- Exercise description -
Copy out each line of the data holding "small".

————————

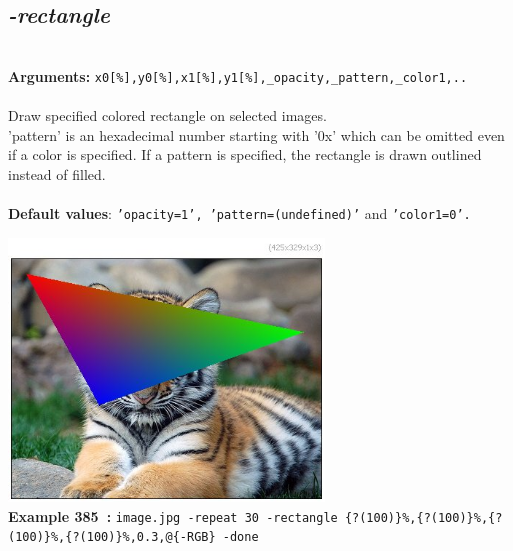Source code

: \documentclass[a4paper,11pt,twoside]{book}
\begin{document}
\subsection{\emph{-rectangle} }\vspace*{-0.5em}
~\\\textbf{Arguments: } 
{\small \texttt{x0[\%],y0[\%],x1[\%],y1[\%],\_opacity,\_pattern,\_color1,..}}\\~\\
Draw specified colored rectangle on selected images.
~\\'pattern' is an hexadecimal number starting with '0x' which can be omitted
even if a color is specified. If a pattern is specified, the rectangle is
drawn outlined instead of filled.
~\\~\\\textbf{Default values}: {\small \texttt{'opacity=1', 'pattern=(undefined)'} and \texttt{'color1=0'.}}
\begin{center}\includegraphics[keepaspectratio=true,height=7cm,width=\textwidth]{img/gmic_def385.jpg}\\
{\footnotesize \textbf{Example 385~:} \texttt{image.jpg -repeat 30 -rectangle \{?(100)\}\%,\{?(100)\}\%,\{?(100)\}\%,\{?(100)\}\%,0.3,@\{-RGB\} -done}}
\end{center}
\end{document}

————————

- Solved problem -
{\small \texttt{x0[\%],y0[\%],x1[\%],y1[\%],\_opacity,\_pattern,\_color1,..}}\\~\\
~\\~\\\textbf{Default values}: {\small \texttt{'opacity=1', 'pattern=(undefined)'} and \texttt{'color1=0'.}}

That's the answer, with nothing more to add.